Hypercubes in R (getting started with programming in R)

On the train home from Manchester the other day (no wifi!), I was thinking about exploring high-dimensional constrained parameter spaces (possibly sad, but something that statisticians do!), and it occurred to me that I didn’t have very good intuition about the structure of hypercubes in dimensions d>4. Since I was sat with my netbook in front of me listening to music and too tired from 2 days of meetings to do any real work, I decided to write a bit of code to build, rotate and plot 2-D projections of d-D hypercubes for arbitrary integer d>1. In principle there are many languages I could have done this in, but I knew it would be very quick and easy using R.

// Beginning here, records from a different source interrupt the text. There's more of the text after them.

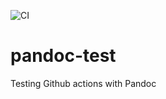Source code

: ![CI](https://github.com/cpina/pandoc-test/workflows/CI/badge.svg)

# pandoc-test
Testing Github actions with Pandoc


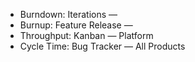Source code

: - Burndown: Iterations — <Program>
- Burnup: Feature Release — <Feature>
- Throughput: Kanban — Platform
- Cycle Time: Bug Tracker — All Products
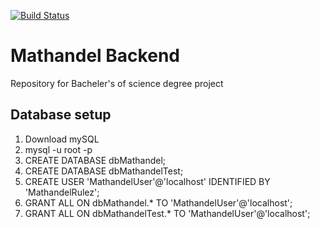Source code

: [![Build Status](https://travis-ci.org/Kubster96/MathandelBackend.svg?branch=implementation%2Fedition)](https://travis-ci.org/Kubster96/MathandelBackend)

# Mathandel Backend

Repository for Bacheler's of science degree project

## Database setup

1. Download mySQL
2. mysql -u root -p
3. CREATE DATABASE dbMathandel;
4. CREATE DATABASE dbMathandelTest;
5. CREATE USER 'MathandelUser'@'localhost' IDENTIFIED BY 'MathandelRulez';
6. GRANT ALL ON dbMathandel.* TO 'MathandelUser'@'localhost';
7. GRANT ALL ON dbMathandelTest.* TO 'MathandelUser'@'localhost';
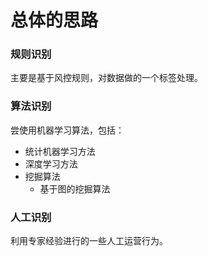 # 总体的思路



### 规则识别

主要是基于风控规则，对数据做的一个标签处理。



### 算法识别

尝使用机器学习算法，包括：

-   统计机器学习方法
-   深度学习方法
-   挖掘算法
    -   基于图的挖掘算法 



### 人工识别

利用专家经验进行的一些人工运营行为。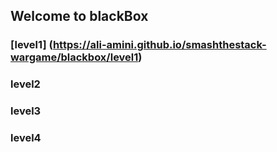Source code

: ## **Welcome to blackBox**
### [level1] (https://ali-amini.github.io/smashthestack-wargame/blackbox/level1)
### level2
### level3
### level4
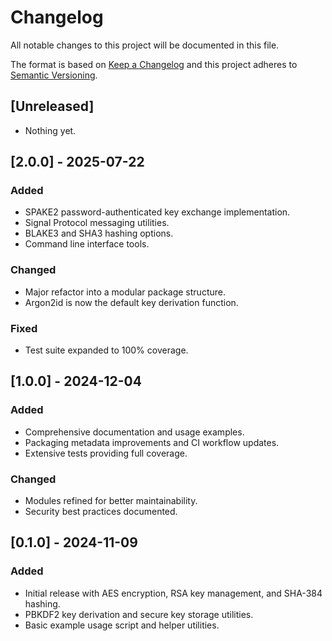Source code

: # Changelog

All notable changes to this project will be documented in this file.

The format is based on [Keep a Changelog](https://keepachangelog.com/en/1.1.0/) and this project adheres to [Semantic Versioning](https://semver.org/spec/v2.0.0.html).

## [Unreleased]

- Nothing yet.

## [2.0.0] - 2025-07-22
### Added
- SPAKE2 password-authenticated key exchange implementation.
- Signal Protocol messaging utilities.
- BLAKE3 and SHA3 hashing options.
- Command line interface tools.
### Changed
- Major refactor into a modular package structure.
- Argon2id is now the default key derivation function.
### Fixed
- Test suite expanded to 100% coverage.

## [1.0.0] - 2024-12-04
### Added
- Comprehensive documentation and usage examples.
- Packaging metadata improvements and CI workflow updates.
- Extensive tests providing full coverage.
### Changed
- Modules refined for better maintainability.
- Security best practices documented.

## [0.1.0] - 2024-11-09
### Added
- Initial release with AES encryption, RSA key management, and SHA-384 hashing.
- PBKDF2 key derivation and secure key storage utilities.
- Basic example usage script and helper utilities.
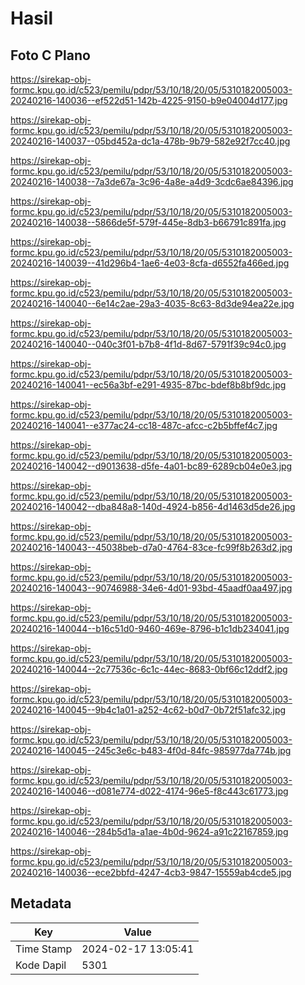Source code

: # Hasil

## Foto C Plano

https://sirekap-obj-formc.kpu.go.id/c523/pemilu/pdpr/53/10/18/20/05/5310182005003-20240216-140036--ef522d51-142b-4225-9150-b9e04004d177.jpg

https://sirekap-obj-formc.kpu.go.id/c523/pemilu/pdpr/53/10/18/20/05/5310182005003-20240216-140037--05bd452a-dc1a-478b-9b79-582e92f7cc40.jpg

https://sirekap-obj-formc.kpu.go.id/c523/pemilu/pdpr/53/10/18/20/05/5310182005003-20240216-140038--7a3de67a-3c96-4a8e-a4d9-3cdc6ae84396.jpg

https://sirekap-obj-formc.kpu.go.id/c523/pemilu/pdpr/53/10/18/20/05/5310182005003-20240216-140038--5866de5f-579f-445e-8db3-b66791c891fa.jpg

https://sirekap-obj-formc.kpu.go.id/c523/pemilu/pdpr/53/10/18/20/05/5310182005003-20240216-140039--41d296b4-1ae6-4e03-8cfa-d6552fa466ed.jpg

https://sirekap-obj-formc.kpu.go.id/c523/pemilu/pdpr/53/10/18/20/05/5310182005003-20240216-140040--6e14c2ae-29a3-4035-8c63-8d3de94ea22e.jpg

https://sirekap-obj-formc.kpu.go.id/c523/pemilu/pdpr/53/10/18/20/05/5310182005003-20240216-140040--040c3f01-b7b8-4f1d-8d67-5791f39c94c0.jpg

https://sirekap-obj-formc.kpu.go.id/c523/pemilu/pdpr/53/10/18/20/05/5310182005003-20240216-140041--ec56a3bf-e291-4935-87bc-bdef8b8bf9dc.jpg

https://sirekap-obj-formc.kpu.go.id/c523/pemilu/pdpr/53/10/18/20/05/5310182005003-20240216-140041--e377ac24-cc18-487c-afcc-c2b5bffef4c7.jpg

https://sirekap-obj-formc.kpu.go.id/c523/pemilu/pdpr/53/10/18/20/05/5310182005003-20240216-140042--d9013638-d5fe-4a01-bc89-6289cb04e0e3.jpg

https://sirekap-obj-formc.kpu.go.id/c523/pemilu/pdpr/53/10/18/20/05/5310182005003-20240216-140042--dba848a8-140d-4924-b856-4d1463d5de26.jpg

https://sirekap-obj-formc.kpu.go.id/c523/pemilu/pdpr/53/10/18/20/05/5310182005003-20240216-140043--45038beb-d7a0-4764-83ce-fc99f8b263d2.jpg

https://sirekap-obj-formc.kpu.go.id/c523/pemilu/pdpr/53/10/18/20/05/5310182005003-20240216-140043--90746988-34e6-4d01-93bd-45aadf0aa497.jpg

https://sirekap-obj-formc.kpu.go.id/c523/pemilu/pdpr/53/10/18/20/05/5310182005003-20240216-140044--b16c51d0-9460-469e-8796-b1c1db234041.jpg

https://sirekap-obj-formc.kpu.go.id/c523/pemilu/pdpr/53/10/18/20/05/5310182005003-20240216-140044--2c77536c-6c1c-44ec-8683-0bf66c12ddf2.jpg

https://sirekap-obj-formc.kpu.go.id/c523/pemilu/pdpr/53/10/18/20/05/5310182005003-20240216-140045--9b4c1a01-a252-4c62-b0d7-0b72f51afc32.jpg

https://sirekap-obj-formc.kpu.go.id/c523/pemilu/pdpr/53/10/18/20/05/5310182005003-20240216-140045--245c3e6c-b483-4f0d-84fc-985977da774b.jpg

https://sirekap-obj-formc.kpu.go.id/c523/pemilu/pdpr/53/10/18/20/05/5310182005003-20240216-140046--d081e774-d022-4174-96e5-f8c443c61773.jpg

https://sirekap-obj-formc.kpu.go.id/c523/pemilu/pdpr/53/10/18/20/05/5310182005003-20240216-140046--284b5d1a-a1ae-4b0d-9624-a91c22167859.jpg

https://sirekap-obj-formc.kpu.go.id/c523/pemilu/pdpr/53/10/18/20/05/5310182005003-20240216-140036--ece2bbfd-4247-4cb3-9847-15559ab4cde5.jpg


## Metadata

| Key        | Value               |
| ---------- | ------------------- |
| Time Stamp | 2024-02-17 13:05:41 |
| Kode Dapil | 5301                |



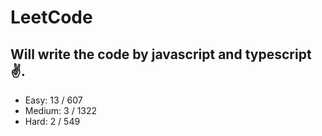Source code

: # LeetCode

## Will write the code by javascript and typescript✌.

- Easy: 13 / 607
- Medium: 3 / 1322
- Hard: 2 / 549
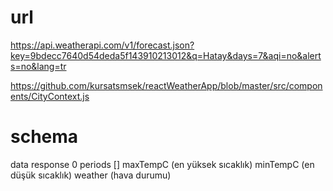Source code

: # url
https://api.weatherapi.com/v1/forecast.json?key=9bdecc7640d54deda5f143910213012&q=Hatay&days=7&aqi=no&alerts=no&lang=tr


https://github.com/kursatsmsek/reactWeatherApp/blob/master/src/components/CityContext.js

# schema
data
    response
        0
            periods
                []
                maxTempC (en yüksek sıcaklık)
                minTempC (en düşük sıcaklık)
                weather (hava durumu)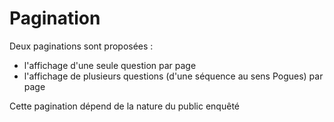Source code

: # Pagination

Deux paginations sont proposées :
- l'affichage d'une seule question par page
- l'affichage de plusieurs questions (d'une séquence au sens Pogues) par page

Cette pagination dépend de la nature du public enquêté
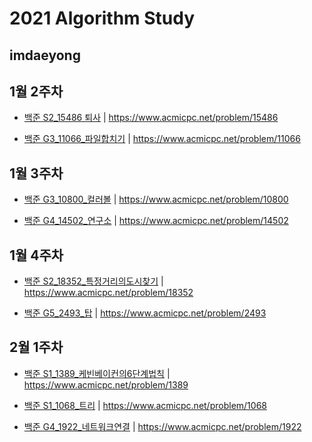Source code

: # 2021 Algorithm Study
## imdaeyong
## 1월 2주차

* [백준 S2_15486 퇴사](https://github.com/Algorithm-2021/AlgorithmStudy/blob/master/imdaeyong/1%EC%9B%94%202%EC%A3%BC/Main_B_S2_15486_%ED%87%B4%EC%82%AC_%EA%B9%80%EB%8C%80%EC%9A%A9) | https://www.acmicpc.net/problem/15486 

* [백준 G3_11066_파일합치기](https://github.com/Algorithm-2021/AlgorithmStudy/blob/master/imdaeyong/1%EC%9B%94%202%EC%A3%BC/Main_B_G3_11066_%ED%8C%8C%EC%9D%BC%ED%95%A9%EC%B9%98%EA%B8%B0.java) | 
https://www.acmicpc.net/problem/11066

## 1월 3주차
* [백준 G3_10800_컬러볼](https://github.com/Algorithm-2021/AlgorithmStudy/blob/master/imdaeyong/1%EC%9B%94%203%EC%A3%BC/Main_B_G3_10800_%EC%BB%AC%EB%9F%AC%EB%B3%BC) | 
https://www.acmicpc.net/problem/10800

* [백준 G4_14502_연구소](https://github.com/Algorithm-2021/AlgorithmStudy/blob/master/imdaeyong/1%EC%9B%94%203%EC%A3%BC/Main_B_G5_14502_%EC%97%B0%EA%B5%AC%EC%86%8C.java) | 
https://www.acmicpc.net/problem/14502


## 1월 4주차
* [백준 S2_18352_특정거리의도시찾기](https://github.com/Algorithm-2021/AlgorithmStudy/blob/master/imdaeyong/1%EC%9B%94%204%EC%A3%BC/Main_B_S2_18352_%ED%8A%B9%EC%A0%95%EA%B1%B0%EB%A6%AC%EC%9D%98%EB%8F%84%EC%8B%9C%EC%B0%BE%EA%B8%B0.java) | 
https://www.acmicpc.net/problem/18352

* [백준 G5_2493_탑](https://github.com/Algorithm-2021/AlgorithmStudy/blob/master/imdaeyong/1%EC%9B%94%204%EC%A3%BC/Main_B_G5_2493_%ED%83%91.java) | 
https://www.acmicpc.net/problem/2493

## 2월 1주차
* [백준 S1_1389_케빈베이컨의6단계법칙](https://github.com/Algorithm-2021/AlgorithmStudy/blob/master/imdaeyong/2%EC%9B%94%201%EC%A3%BC/Main_B_S1_1389_%EC%BC%80%EB%B9%88%EB%B2%A0%EC%9D%B4%EC%BB%A8%EC%9D%986%EB%8B%A8%EA%B3%84%EB%B2%95%EC%B9%99.java) | 
https://www.acmicpc.net/problem/1389

* [백준 S1_1068_트리](https://github.com/Algorithm-2021/AlgorithmStudy/blob/master/imdaeyong/2%EC%9B%94%201%EC%A3%BC/Main_B_S1_1068_%ED%8A%B8%EB%A6%AC_2%ED%8A%B8.java) | 
https://www.acmicpc.net/problem/1068


* [백준 G4_1922_네트워크연결](https://github.com/Algorithm-2021/AlgorithmStudy/blob/master/imdaeyong/2%EC%9B%94%201%EC%A3%BC/Main_B_G4_1922_%EB%84%A4%ED%8A%B8%EC%9B%8C%ED%81%AC%EC%97%B0%EA%B2%B0.java) | 
https://www.acmicpc.net/problem/1922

R is the de-facto standard language for statistical computing, data analysis and plotting, and is rapidly becoming the standard language for statistical bioinformatics and systems biology. It is free, interactive, and has a mind-boggling array of packages implementing a huge variety of statistical methods, including most state-of-the-art techniques. Further, via the BioConductoR project, it now has an impressive range of packages specifically targeting bioinformatics applications. The language itself is relatively simple and easy-to-learn, and is well-suited to programming with data. That said, it is not the most elegant of programming languages, and (rather confusingly) it has two somewhat incompatible object models, but that is perhaps a topic for another day. There are many available introductions to R, so I’m not going to repeat that here, though I do have an introductory tutorial on an old web page that is still worth a look.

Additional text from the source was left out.